Beginning with the Bronze Age, copper has been mined from coppery sandstone and
slates in the Ural Mountains. When mining, bones of vertebrate animals were often
found. In antiquity, these bones were thought to be skeletons of lost miners. Only 160
years ago, the first scientific descriptions of fossil vertebrates from coppery sandstone
were published. In 1841-1845, the name Permian system was offered for these deposits
by Sir Roderich Murchison, an English geologist, after an ancient mythic Perm
Kingdom of Ural area. The study of the Late Permian tetrapods of East Europe was
begun by Prof. Vladimir P. Amalitsky at the end of the 19th century. He led unique
excavations on the Malaya Severnaya Dvina River in the Arkhangelsk Region.
The fossil vertebrates he found compose a world-renowned collection in the North Dvina
Gallery. The skeletons of Scutosaurus, Inostrancevia as well as the skulls of Dicynodon,
Annatherapsidus and Dvinia, presented in "Russian Dinosaur Exposition" come from the
North Dvina collection. The modern Russian collections of Permian and Triassic
terrestrial vertebrates from the territory of East Europe comprise many thousands of
specimens, belonging to representatives of more than 70 families of ancient tetrapods.
Systematic diversity of the specimens and their state of preservation are unique in
comparison with any other collection around the world.
In the Permian-Triassic part of the exhibition two specimens of the thecodonts,
Archosaurus and Garjainia, are of particular interest. These forms represent the early
stage of the archosaurian evolution, which gave rise to the dinosaurs, pterosaurs,
crocodiles, and birds. With exception of one Early Cretaceous dinosaur specimen, that
comes from Northern China, all others displaying at the "Russian Dinosaur Exposition"
have been collected in several Late Cretaceous localities in the Gobi Desert, Southern
Mongolia. The Late Cretaceous was a time when many groups of dinosaurs had riched to
their flourishingand then became extinct. The extinction of dinosaurs is obviously one of
the most impressive events if the Earth's history. It attracts the lively interest of both
specialists and the public and provokes diverse hypotheses explaining its causes.
Since time immemorial Arats, native dwellers of Mongolia, have known about many
places with huge stone bones. They believed they were remains of terrible dragons.

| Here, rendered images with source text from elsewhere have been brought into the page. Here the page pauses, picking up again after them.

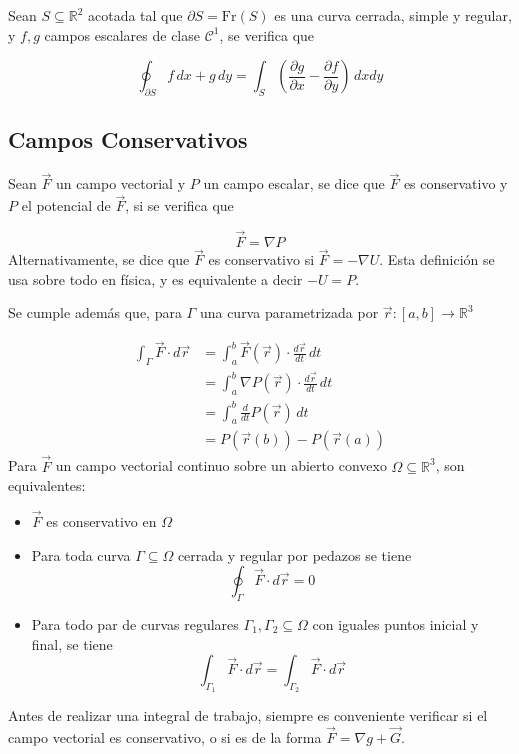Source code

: Sean $S\subseteq\mathbb{R}^2$ acotada tal que $\partial S = \mathrm{Fr}(S)$ es una curva cerrada, simple y regular, y $f,g$ campos escalares de clase $\mathcal{C}^1$, se verifica que

\[\oint_{\partial S}f\,dx+g\,dy = \int_S
\left(\frac{\partial g}{\partial x}-
\frac{\partial f}{\partial y}\right)\,dxdy\]

\subsection{Campos Conservativos}

Sean $\Vec{F}$ un campo vectorial y $P$ un campo escalar, se dice que $\Vec{F}$ es conservativo y $P$ el potencial de $\Vec{F}$, si se verifica que

\[\Vec{F} = \nabla P\]
\bigbreak
Alternativamente, se dice que $\Vec{F}$ es conservativo si $\Vec{F} = -\nabla U$. Esta definición se usa sobre todo en física, y es equivalente a decir $-U = P$.

\bigbreak
Se cumple además que, para $\Gamma$ una curva parametrizada por $\Vec{r}:[a,b]\to\mathbb{R}^3$

\begin{equation}
\begin{split}
    \int_\Gamma\Vec{F}\cdot d\Vec{r} &=
    \int^b_a\Vec{F}(\Vec{r})\cdot\frac{d\Vec{r}}{dt}\,dt\\
    &=\int^b_a\nabla P(\Vec{r})\cdot\frac{d\Vec{r}}{dt}\,dt\\
    &=\int^b_a\frac{d}{dt} P(\Vec{r})\,dt\\
    &=P(\Vec{r}(b))-P(\Vec{r}(a))
\end{split}
\nonumber
\end{equation}
\bigbreak
Para $\Vec{F}$ un campo vectorial continuo sobre un abierto convexo $\Omega\subseteq\mathbb{R}^3$, son equivalentes:

\begin{itemize}
    \item $\Vec{F}$ es conservativo en $\Omega$
    \item Para toda curva $\Gamma\subseteq\Omega$ cerrada y regular por pedazos se tiene
    \[\oint_\Gamma\Vec{F}\cdot d\Vec{r}=0\]
    \item Para todo par de curvas regulares $\Gamma_1, \Gamma_2\subseteq\Omega$ con iguales puntos inicial y final, se tiene
    \[\int_{\Gamma_1}\Vec{F}\cdot d\Vec{r} =
    \int_{\Gamma_2}\Vec{F}\cdot d\Vec{r}\]
\end{itemize}

Antes de realizar una integral de trabajo, siempre es conveniente verificar si el campo vectorial es conservativo, o si es de la forma $\Vec{F}=\nabla g + \Vec{G}$.

\newpage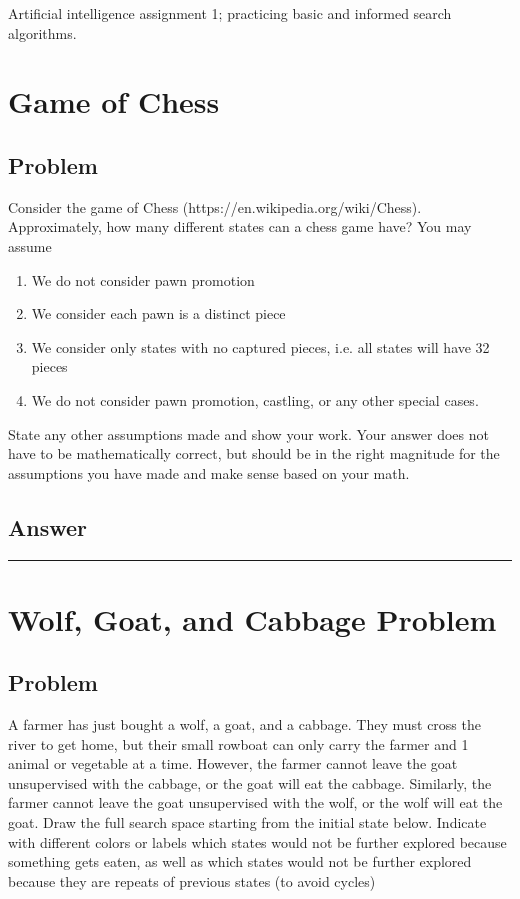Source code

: \documentclass[11pt]{article}
\begin{document}
\begin{flushleft}
Artificial intelligence assignment 1; practicing basic and informed search 
algorithms.

\section*{Game of Chess}

\subsection*{Problem}
Consider the game of Chess (https://en.wikipedia.org/wiki/Chess). Approximately,
how many different states can a chess game have? You may assume

\begin{enumerate}
    \item We do not consider pawn promotion
    \item We consider each pawn is a distinct piece
    \item We consider only states with no captured pieces, i.e. all states will
        have 32 pieces
    \item We do not consider pawn promotion, castling, or any other special
        cases.
\end{enumerate}

State any other assumptions made and show your work. Your answer does not have 
to be mathematically correct, but should be in the right magnitude for the 
assumptions you have made and make sense based on your math.

\subsection*{Answer}

\hspace{1cm}
\hrule
\section*{Wolf, Goat, and Cabbage Problem}

\subsection*{Problem}
A farmer has just bought a wolf, a goat, and a cabbage. They must cross the
river to get home, but their small rowboat can only carry the farmer and 1
animal or vegetable at a time. However, the farmer cannot leave the goat
unsupervised with the cabbage, or the goat will eat the cabbage. Similarly,
the farmer cannot leave the goat unsupervised with the wolf, or the wolf
will eat the goat. Draw the full search space starting from the initial
state below. Indicate with different colors or labels which states would
not be further explored because something gets eaten, as well as which
states would not be further explored because they are repeats of previous
states (to avoid cycles)


\end{flushleft}
\end{document}
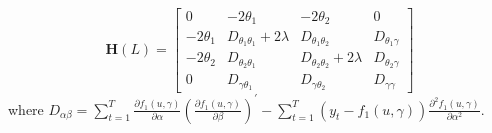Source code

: \documentclass[a4paper,12pt,times,numbered,print,index]{report}
\numberwithin{equation}{section}
\begin{document}
	\begin{equation*}
		\mathbf{H}(L)=
		\left[\begin{array}{cccc}
			0 & -2\theta_1 & -2\theta_2 & 0 \\
			-2\theta_1 & D_{\theta_1\theta_1} + 2\lambda & D_{\theta_1\theta_2} & D_{\theta_1\gamma}\\ -2\theta_2 & D_{\theta_2\theta_1} & D_{\theta_2\theta_2} + 2\lambda & D_{\theta_2\gamma}\\
			0 & D_{\gamma\theta_1}  & D_{\gamma\theta_2} & D_{\gamma\gamma}
		\end{array}\right]
	\end{equation*}
	where 
	$D_{\alpha\beta} = \sum_{t=1}^{T} \frac{\partial f_{1}\left( u,\gamma\right)}{\partial \alpha} \left( \frac {\partial f_{1}\left( u,\gamma\right)}{\partial \beta}\right) ^{\prime} - \sum_{t=1}^{T}\left( y_t - f_{1}\left( u,\gamma\right)\right)  \frac{\partial^{2} f_{1}\left( u,\gamma\right)}{\partial \alpha^2}.$
	
	
\end{document}
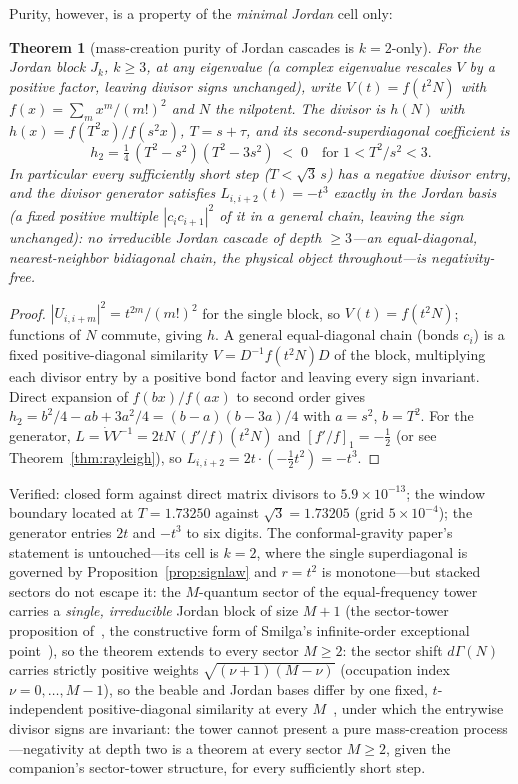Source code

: ﻿\documentclass[11pt]{article}
\newtheorem{theorem}{Theorem}
\theoremstyle{remark}
\begin{document}
Purity, however, is a property of the \emph{minimal Jordan} cell
only:

\begin{theorem}[mass-creation purity of Jordan cascades is
$k=2$-only]
\label{thm:k2}
For the Jordan block $J_k$, $k\ge3$, at any eigenvalue (a complex
eigenvalue rescales $V$ by a positive factor, leaving divisor signs
unchanged), write
$V(t)=f(t^2N)$ with $f(x)=\sum_m x^m/(m!)^2$ and $N$ the nilpotent.
The divisor is $h(N)$ with $h(x)=f(T^2x)/f(s^2x)$, $T=s+\tau$, and
its second-superdiagonal coefficient is
\[
h_2=\tfrac14\,(T^2-s^2)(T^2-3s^2)\;<\;0
\quad\text{for }1<T^2/s^2<3 .
\]
In particular every sufficiently short step ($T<\sqrt3\,s$) has a
negative divisor entry, and the divisor generator satisfies
$L_{i,i+2}(t)=-t^3$ exactly in the Jordan basis (a fixed positive multiple
$|c_ic_{i+1}|^2$ of it in a general chain, leaving the sign unchanged): no irreducible Jordan cascade of depth $\ge3$---an
equal-diagonal, nearest-neighbor bidiagonal chain, the physical object
throughout---is negativity-free.
\end{theorem}

\begin{proof}
$|U_{i,i+m}|^2=t^{2m}/(m!)^2$ for the single block, so
$V(t)=f(t^2N)$; functions of $N$ commute, giving $h$. A general
equal-diagonal chain (bonds $c_i$) is a fixed positive-diagonal
similarity $V=D^{-1}f(t^2N)D$ of the block, multiplying each divisor
entry by a positive bond factor and leaving every sign invariant. Direct
expansion of $f(bx)/f(ax)$ to second order gives
$h_2=b^2/4-ab+3a^2/4=(b-a)(b-3a)/4$ with $a=s^2$, $b=T^2$. For the
generator, $L=\dot V V^{-1}=2tN\,(f'/f)(t^2N)$ and
$[f'/f]_1=-\tfrac12$ (or see Theorem~\ref{thm:rayleigh}), so
$L_{i,i+2}=2t\cdot(-\tfrac12 t^2)=-t^3$.
\end{proof}

Verified: closed form against direct matrix divisors to
$5.9\times10^{-13}$; the window boundary located at
$T=1.73250$ against $\sqrt3=1.73205$ (grid $5\times10^{-4}$); the
generator entries $2t$ and $-t^3$ to six digits. The conformal-gravity
paper's statement is untouched---its cell is $k=2$, where the single
superdiagonal is governed by Proposition~\ref{prop:signlaw} and
$r=t^2$ is monotone---but stacked sectors do not escape it: the
$M$-quantum sector of the equal-frequency tower carries a
\emph{single, irreducible} Jordan block of size $M{+}1$ (the
sector-tower proposition of~\cite{choosing}, the constructive
form of Smilga's infinite-order exceptional
point~\cite{Smilga2014}), so the theorem extends to every sector
$M\ge2$: the sector shift $d\Gamma(N)$ carries strictly positive weights
$\sqrt{(\nu+1)(M-\nu)}$ (occupation index $\nu=0,\dots,M{-}1$), so the beable and Jordan bases differ by one fixed,
$t$-independent positive-diagonal similarity at every $M$~\cite{choosing},
under which the entrywise divisor signs are invariant: the
tower cannot present a pure mass-creation
process---negativity at depth two is a theorem at every sector $M\ge2$, given the
companion's sector-tower structure, for every sufficiently short step.
\end{document}
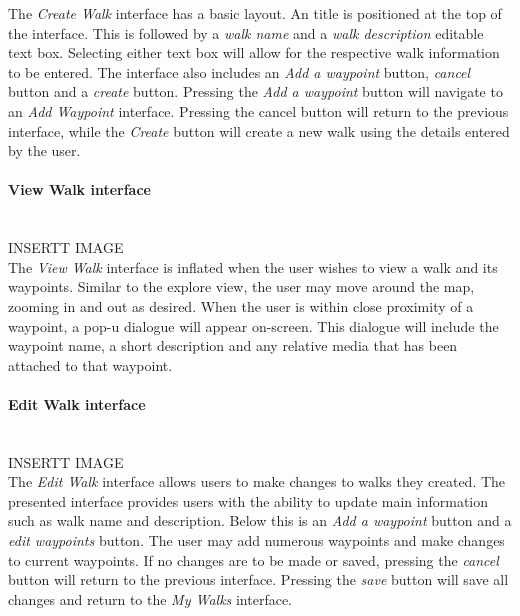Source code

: \documentclass[11pt,a4paper]{report}
\begin{document}
The \emph{Create Walk} interface has a basic layout. An title is positioned at the top of the interface. This is followed by a \emph{walk name} and a \emph{walk description} editable text box. Selecting either text box will allow for the respective walk information to be entered. The interface also includes an \emph{Add a waypoint} button, \emph{cancel} button and a \emph{create} button. Pressing the \emph{Add a waypoint} button will navigate to an \emph{Add Waypoint} interface. Pressing the cancel button will return to the previous interface, while the \emph{Create} button will create a new walk using the details entered by the user.

\paragraph*{View Walk interface}\mbox{}\\

INSERTT IMAGE\\

The \emph{View Walk} interface is inflated when the user wishes to view a walk and its waypoints. Similar to the explore view, the user may move around the map, zooming in and out as desired. When the user is within close proximity of a waypoint, a pop-u dialogue will appear on-screen. This dialogue will include the waypoint name, a short description and any relative media that has been attached to that waypoint. 

\paragraph*{Edit Walk interface}\mbox{}\\
INSERTT IMAGE\\

The \emph{Edit Walk} interface allows users to make changes to walks they created. The presented interface provides users with the ability to update main information such as walk name and description. Below this is an \emph{Add a waypoint} button and a \emph{edit waypoints} button. The user may add numerous waypoints and make changes to current waypoints. If no changes are to be made or saved, pressing the \emph{cancel} button will return to the previous interface. Pressing the \emph{save} button will save all changes and return to the \emph{My Walks} interface.
\end{document}
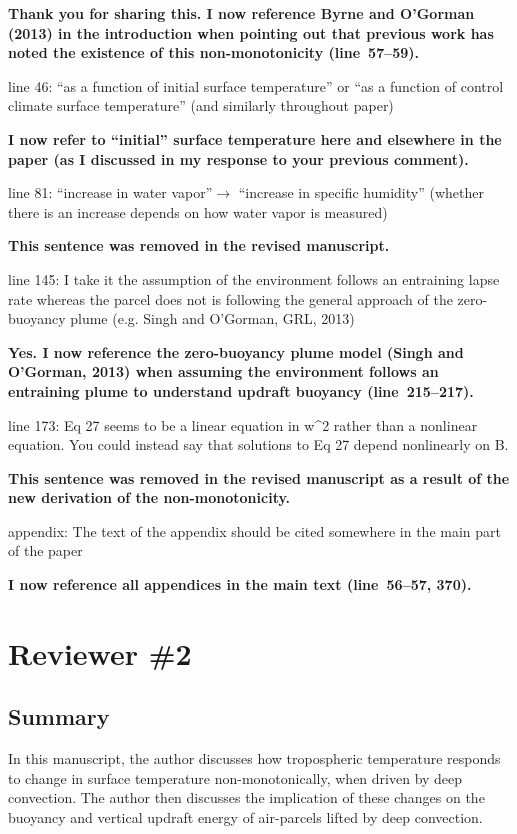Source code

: \documentclass{article}
\begin{document}
\par
\textbf{Thank you for sharing this. I now reference Byrne and O'Gorman (2013) in the introduction when pointing out that previous work has noted the existence of this non-monotonicity (line~57--59).}
\par
line 46: ``as a function of initial surface temperature'' or ``as a function of control climate surface temperature'' (and similarly throughout paper)
\par
\textbf{I now refer to ``initial'' surface temperature here and elsewhere in the paper (as I discussed in my response to your previous comment).}
\par
line 81: ``increase in water vapor''$\rightarrow$ ``increase in specific humidity'' (whether there is an increase depends on how water vapor is measured)
\par
\textbf{This sentence was removed in the revised manuscript.}
\par
line 145: I take it the assumption of the environment follows an entraining lapse rate whereas the parcel does not is following the general approach of the zero-buoyancy plume (e.g. Singh and O'Gorman, GRL, 2013)
\par
\textbf{Yes. I now reference the zero-buoyancy plume model (Singh and O'Gorman, 2013) when assuming the environment follows an entraining plume to understand updraft buoyancy (line~215--217).}
\par
line 173: Eq 27 seems to be a linear equation in w\^{}2 rather than a nonlinear equation. You could instead say that solutions to Eq 27 depend nonlinearly on B.
\par
\textbf{This sentence was removed in the revised manuscript as a result of the new derivation of the non-monotonicity.}
\par
appendix: The text of the appendix should be cited somewhere in the main part of the paper
\par
\textbf{I now reference all appendices in the main text (line~56--57, 370).}
\newpage
\section*{Reviewer \#2}
\subsection*{Summary}
In this manuscript, the author discusses how tropospheric temperature responds to change in surface temperature non-monotonically, when driven by deep convection. The author then discusses the implication of these changes on the buoyancy and vertical updraft energy of air-parcels lifted by deep convection.
\end{document}

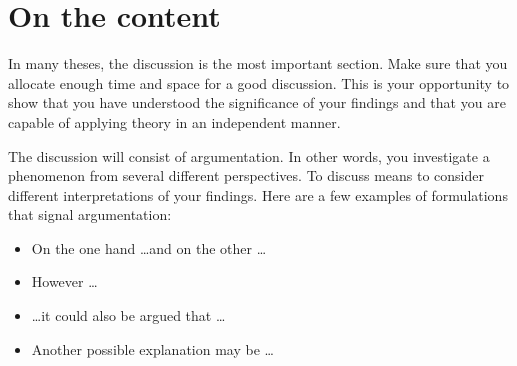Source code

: \documentclass[a4paper,twoside]{bth}
\begin{document}
\section{On the content}
In many theses, the discussion is the most important section. Make sure that you allocate enough time and space for a good discussion. This is your opportunity to show that you have understood the significance of your findings and that you are capable of applying theory in an independent manner.

The discussion will consist of argumentation. In other words, you investigate a phenomenon from several different perspectives. To discuss means to consider different interpretations of your findings. Here are a few examples of formulations that signal argumentation:

\begin{itemize}
    \item On the one hand \dots and on the other \dots 
    \item However \dots
    \item \dots it could also be argued that \dots
    \item Another possible explanation may be \dots
\end{itemize}
\end{document}
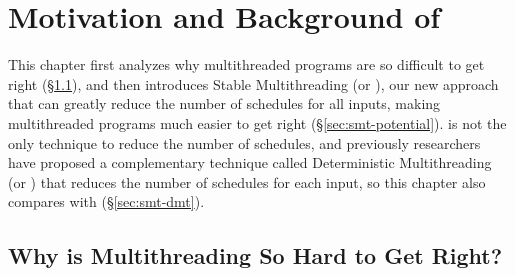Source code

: \chapter{Motivation and Background of \smt}
\label{sec:smt-motivation}

This chapter first analyzes why multithreaded programs are so
difficult to get right (\S\ref{sec:smt-why}), and then introduces
Stable Multithreading (or \smt), our new approach that can greatly reduce the
number of schedules for all inputs, making multithreaded programs much easier to
get right (\S\ref{sec:smt-potential}). \smt is not the only technique to reduce
the number of schedules, and previously researchers have proposed a
complementary technique called Deterministic Multithreading (or \dmt) that
reduces the number of schedules for each input, so this chapter also compares
\smt with \dmt (\S\ref{sec:smt-dmt}).

\section{Why is Multithreading So Hard to Get Right?}
\label{sec:smt-why}

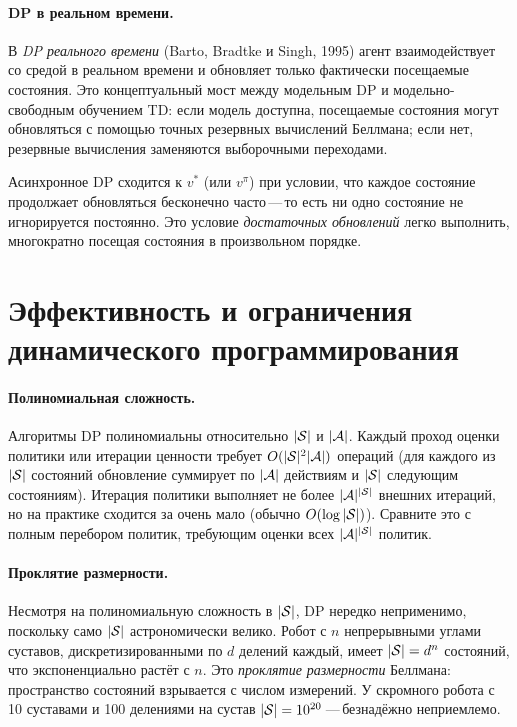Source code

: \paragraph{DP в реальном времени.}
В \emph{DP реального времени} (Barto, Bradtke и Singh, 1995) агент взаимодействует со средой в реальном времени и обновляет только фактически посещаемые состояния.  Это концептуальный мост между модельным DP и модельно-свободным обучением TD: если модель доступна, посещаемые состояния могут обновляться с помощью точных резервных вычислений Беллмана; если нет, резервные вычисления заменяются выборочными переходами.

\begin{remark}
Асинхронное DP сходится к $v^*$ (или $v^\pi$) при условии, что каждое состояние продолжает обновляться бесконечно часто\,---\,то есть ни одно состояние не игнорируется постоянно.  Это условие \emph{достаточных обновлений} легко выполнить, многократно посещая состояния в произвольном порядке.
\end{remark}

\section{Эффективность и ограничения динамического программирования}
\label{sec:dp-limitations}

\paragraph{Полиномиальная сложность.}
Алгоритмы DP полиномиальны относительно $|\cS|$ и $|\cA|$.  Каждый проход оценки политики или итерации ценности требует $O(|\cS|^2 |\cA|)$ операций (для каждого из $|\cS|$ состояний обновление суммирует по $|\cA|$ действиям и $|\cS|$ следующим состояниям).  Итерация политики выполняет не более $|\cA|^{|\cS|}$ внешних итераций, но на практике сходится за очень мало (обычно $O(\log |\cS|)$).  Сравните это с полным перебором политик, требующим оценки всех $|\cA|^{|\cS|}$ политик.

\paragraph{Проклятие размерности.}
Несмотря на полиномиальную сложность в $|\cS|$, DP нередко неприменимо, поскольку само $|\cS|$ астрономически велико.  Робот с $n$ непрерывными углами суставов, дискретизированными по $d$ делений каждый, имеет $|\cS| = d^n$ состояний, что экспоненциально растёт с $n$.  Это \emph{проклятие размерности} Беллмана: пространство состояний взрывается с числом измерений.  У скромного робота с 10 суставами и 100 делениями на сустав $|\cS| = 10^{20}$\,---\,безнадёжно неприемлемо.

The first time Mongolia was discovered as a paleontological Mecca was by the
expedition of the American Museum of Natural History at the early 1920s.
During three seasons of intensive excavations, this expedition, headed by
Roy Chapman Andrews and W.Granger, collected a splendid set of fossils,
including several new forms of dinosaurs.
At the end of 1940s, paleontological exploration of Mongolia was continued by the
Paleontological Institute of Moscow. The result of three years of activity under the
leadership of I. A.Efremov was a large and diverse collection of dinosaurs and ancient
mammals, as well as discovering of many new localities of fossil fauna and flora.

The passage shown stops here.